Search code examples
pythondaskpython-xarraygribera5

Xarray / Dask - Compute the highest temperature for every coordinate


I have a 17GB GRIB file containing temperature (t2m) data for every hour of year 2020. The dimensions of Dataset are longitude, latitude, and time.

My goal is to compute the highest temperature for every coordinate (lon,lat) in data for the whole year. I can load the file fine using Xarray, though it takes 4-5 minutes:

import xarray as xr
xarray_dataset = xr.open_dataset('cds/2020_hourly_t2m.grib', engine='cfgrib')

But calling xarray.Dataset.max() crashes the Google Colab session. Which is probably because it requires more than the available memory.

So, I probably need to use Dask to load data in chunks and make computations on those chunks and aggregate the results. I'm new to Dask and finding it difficult to read climate Dataset file using Dask.Array APIs in chunks. I've tried dask.array.from_array( xarray_dataset.to_array() ) but this too crashes the session.

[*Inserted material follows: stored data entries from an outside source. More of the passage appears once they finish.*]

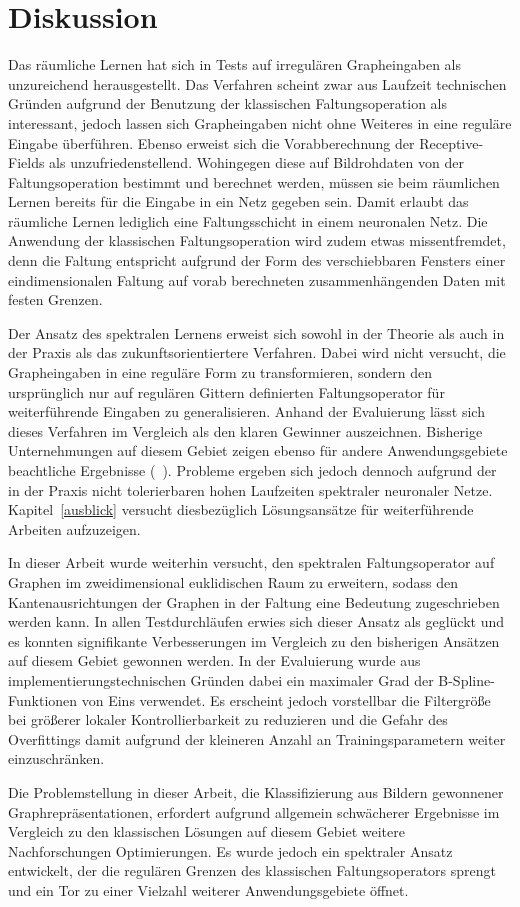 \section{Diskussion}
\label{diskussion}

Das räumliche Lernen hat sich in Tests auf irregulären Grapheingaben als unzureichend herausgestellt.
Das Verfahren scheint zwar aus Laufzeit technischen Gründen aufgrund der Benutzung der klassischen Faltungsoperation als interessant, jedoch lassen sich Grapheingaben nicht ohne Weiteres in eine reguläre Eingabe überführen.
Ebenso erweist sich die Vorabberechnung der Receptive-Fields als unzufriedenstellend.
Wohingegen diese auf Bildrohdaten von der Faltungsoperation bestimmt und berechnet werden, müssen sie beim räumlichen Lernen bereits für die Eingabe in ein Netz gegeben sein.
Damit erlaubt das räumliche Lernen lediglich eine Faltungsschicht in einem neuronalen Netz.
Die Anwendung der klassischen Faltungsoperation wird zudem etwas missentfremdet, denn die Faltung entspricht aufgrund der Form des verschiebbaren Fensters einer eindimensionalen Faltung auf vorab berechneten zusammenhängenden Daten mit festen Grenzen.

Der Ansatz des spektralen Lernens erweist sich sowohl in der Theorie als auch in der Praxis als das zukunftsorientiertere Verfahren.
Dabei wird nicht versucht, die Grapheingaben in eine reguläre Form zu transformieren, sondern den ursprünglich nur auf regulären Gittern definierten Faltungsoperator für weiterführende Eingaben zu generalisieren.
Anhand der Evaluierung lässt sich dieses Verfahren im Vergleich als den klaren Gewinner auszeichnen.
Bisherige Unternehmungen auf diesem Gebiet zeigen ebenso für andere Anwendungsgebiete beachtliche Ergebnisse (\vgl{}~\cite{Defferrard, gcn}).
Probleme ergeben sich jedoch dennoch aufgrund der in der Praxis nicht tolerierbaren hohen Laufzeiten spektraler neuronaler Netze.
Kapitel~\ref{ausblick} versucht diesbezüglich Lösungsansätze für weiterführende Arbeiten aufzuzeigen.

In dieser Arbeit wurde weiterhin versucht, den spektralen Faltungsoperator auf Graphen im zweidimensional euklidischen Raum zu erweitern, sodass den Kantenausrichtungen der Graphen in der Faltung eine Bedeutung zugeschrieben werden kann.
In allen Testdurchläufen erwies sich dieser Ansatz als geglückt und es konnten signifikante Verbesserungen im Vergleich zu den bisherigen Ansätzen auf diesem Gebiet gewonnen werden.
In der Evaluierung wurde aus implementierungstechnischen Gründen dabei ein maximaler Grad der B-Spline-Funktionen von Eins verwendet.
Es erscheint jedoch vorstellbar die Filtergröße bei größerer lokaler Kontrollierbarkeit zu reduzieren und die Gefahr des Overfittings damit aufgrund der kleineren Anzahl an Trainingsparametern weiter einzuschränken.

Die Problemstellung in dieser Arbeit, die Klassifizierung aus Bildern gewonnener Graphrepräsentationen, erfordert aufgrund allgemein schwächerer Ergebnisse im Vergleich zu den klassischen Lösungen auf diesem Gebiet weitere Nachforschungen \bzw{} Optimierungen.
Es wurde jedoch ein spektraler Ansatz entwickelt, der die regulären Grenzen des klassischen Faltungsoperators sprengt und ein Tor zu einer Vielzahl weiterer Anwendungsgebiete öffnet.
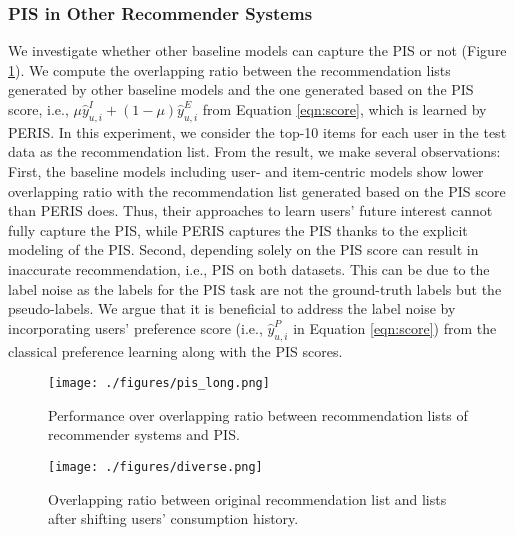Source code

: \documentclass[sigconf]{acmart}
\newcommand{\MD}{{\small\textsf{PERIS}}}
\begin{document}
\subsubsection{\textbf{PIS in Other Recommender Systems}} We investigate whether other baseline models can capture the PIS or not (Figure \ref{fig:overlap}). We compute the overlapping ratio between the recommendation lists generated by other baseline models and the one generated based on the PIS score, i.e., $\mu \hat{y}_{u,i}^I + (1-\mu)\hat{y}_{u,i}^E$ from Equation \ref{eqn:score}, which is learned by \MD{}. In this experiment, we consider the top-10 items for each user in the test data as the recommendation list. From the result, we make several observations: First, the baseline models including user- and item-centric models show lower overlapping ratio with the recommendation list generated based on the PIS score than \MD{} does. Thus, their approaches to learn users' future interest cannot fully capture the PIS, while \MD{} captures the PIS thanks to the explicit modeling of the PIS. 
Second, depending solely on the PIS score can result in inaccurate recommendation, i.e., PIS on both datasets. This can be due to the label noise as the labels for the PIS task are not the ground-truth labels but the pseudo-labels. 
We argue that it is beneficial to address the label noise by incorporating users' preference score (i.e., $\hat{y}_{u,i}^P$ in Equation \ref{eqn:score}) from the classical preference learning along with the PIS scores.


\begin{figure}[t]
	\centering
	\texttt{[image: ./figures/pis\_long.png]}
	\caption{Performance over overlapping ratio between recommendation lists of recommender systems and PIS.  }
     \label{fig:overlap}
\end{figure}


\begin{figure}[t]
	\centering
	\texttt{[image: ./figures/diverse.png]}
	\caption{Overlapping ratio between original recommendation list and lists after shifting users' consumption history.}
	\label{fig:diverse}
\end{figure}
\end{document}
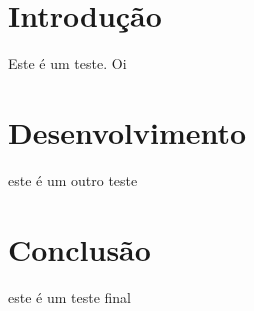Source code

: 





    \tableofcontents

    \section{Introdução}
        Este é um teste. Oi \cite{teste}

    \section{Desenvolvimento}
        este é um outro teste
    
    \section{Conclusão}
        este é um teste final
    
   
    \printbibliography[title=Referências Bibliográficas]
        



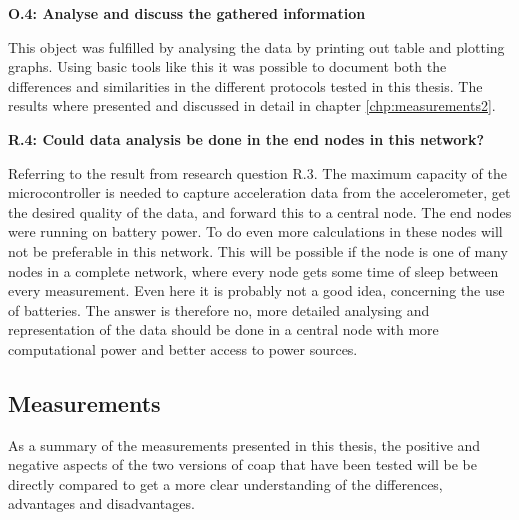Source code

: \noindent\textbf{O.4: Analyse and discuss the gathered information}

\noindent This object was fulfilled by analysing the data by printing out table and plotting graphs. Using basic tools like this it was possible to document both the differences and similarities in the different protocols tested in this thesis. The results where presented and discussed in detail in chapter \ref{chp:measurements2}.

\noindent\textbf{R.4: Could data analysis be done in the end nodes in this network?}

\noindent Referring to the result from research question R.3. The maximum capacity of the \gls{microcontroller} is needed to capture acceleration data from the accelerometer, get the desired quality of the data, and forward this to a central node. The end nodes were running on battery power. To do even more calculations in these nodes will not be preferable in this network. This will be possible if the node is one of many nodes in a complete network, where every node gets some time of sleep between every measurement. Even here it is probably not a good idea, concerning the use of batteries. The answer is therefore no, more detailed analysing and representation of the data should be done in a central node with more computational power and better access to power sources. 

\newpage
\subsection{Measurements}


\noindent As a summary of the measurements presented in this thesis, the positive and negative aspects of the two versions of \gls{coap} that have been tested will be be directly compared to get a more clear understanding of the differences, advantages and disadvantages.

My question is, how should I read this 17GB GRIB file in chunks using Dask and compute the maximum temperature for the whole year for every lon,lat pair in dataset?


Solution

  • xarray has dask-integration, which is activated when chunks kwarg is provided. The following should obviate the need to load the dataset in memory:

    import xarray as xr
    
    ds = xr.open_dataset("cds/2020_hourly_t2m.grib", engine="cfgrib", chunks="auto")
    
    test_lazy = ds.max()  # this is lazy
    test_result = test_lazy.compute()  # actual result
    

    Note the requirement to .compute() on the ds.max(). This is because operating on chunks will give lazy results that will be computed only when requested explicitly, see this tutorial.